» Task to complete
Search the records below for the line containing "at least once.)". Write out that line and every line after it exactly as written.

Stored items:
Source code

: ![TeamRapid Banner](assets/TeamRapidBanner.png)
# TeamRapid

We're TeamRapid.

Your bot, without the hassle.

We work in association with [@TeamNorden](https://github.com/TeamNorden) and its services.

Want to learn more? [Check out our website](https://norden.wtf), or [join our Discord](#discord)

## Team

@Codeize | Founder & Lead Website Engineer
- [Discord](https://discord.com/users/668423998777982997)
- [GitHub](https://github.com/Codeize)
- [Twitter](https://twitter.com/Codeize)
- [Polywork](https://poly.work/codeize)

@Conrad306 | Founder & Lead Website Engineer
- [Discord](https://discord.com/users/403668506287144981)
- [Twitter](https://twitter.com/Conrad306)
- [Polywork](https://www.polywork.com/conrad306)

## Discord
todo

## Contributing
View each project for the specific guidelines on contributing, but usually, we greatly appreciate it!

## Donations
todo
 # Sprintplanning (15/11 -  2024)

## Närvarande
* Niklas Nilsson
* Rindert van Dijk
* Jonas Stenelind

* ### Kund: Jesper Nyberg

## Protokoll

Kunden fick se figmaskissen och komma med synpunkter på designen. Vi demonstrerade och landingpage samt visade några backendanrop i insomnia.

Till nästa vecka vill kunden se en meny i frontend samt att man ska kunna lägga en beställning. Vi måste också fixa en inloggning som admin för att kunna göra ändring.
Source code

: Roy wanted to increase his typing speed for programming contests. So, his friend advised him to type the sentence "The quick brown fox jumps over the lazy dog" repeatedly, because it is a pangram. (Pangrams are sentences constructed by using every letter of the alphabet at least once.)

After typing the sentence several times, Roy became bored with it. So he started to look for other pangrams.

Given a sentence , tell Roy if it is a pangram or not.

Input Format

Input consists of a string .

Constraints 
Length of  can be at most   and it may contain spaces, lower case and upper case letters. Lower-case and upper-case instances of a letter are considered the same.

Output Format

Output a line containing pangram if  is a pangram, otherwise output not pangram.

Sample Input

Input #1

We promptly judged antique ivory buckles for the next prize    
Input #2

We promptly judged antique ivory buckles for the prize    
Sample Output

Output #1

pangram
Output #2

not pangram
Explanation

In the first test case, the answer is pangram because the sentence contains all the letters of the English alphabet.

» Answer to this problem
: Roy wanted to increase his typing speed for programming contests. So, his friend advised him to type the sentence "The quick brown fox jumps over the lazy dog" repeatedly, because it is a pangram. (Pangrams are sentences constructed by using every letter of the alphabet at least once.)

After typing the sentence several times, Roy became bored with it. So he started to look for other pangrams.

Given a sentence , tell Roy if it is a pangram or not.

Input Format

Input consists of a string .

Constraints 
Length of  can be at most   and it may contain spaces, lower case and upper case letters. Lower-case and upper-case instances of a letter are considered the same.

Output Format

Output a line containing pangram if  is a pangram, otherwise output not pangram.

Sample Input

Input #1

We promptly judged antique ivory buckles for the next prize    
Input #2

We promptly judged antique ivory buckles for the prize    
Sample Output

Output #1

pangram
Output #2

not pangram
Explanation

In the first test case, the answer is pangram because the sentence contains all the letters of the English alphabet.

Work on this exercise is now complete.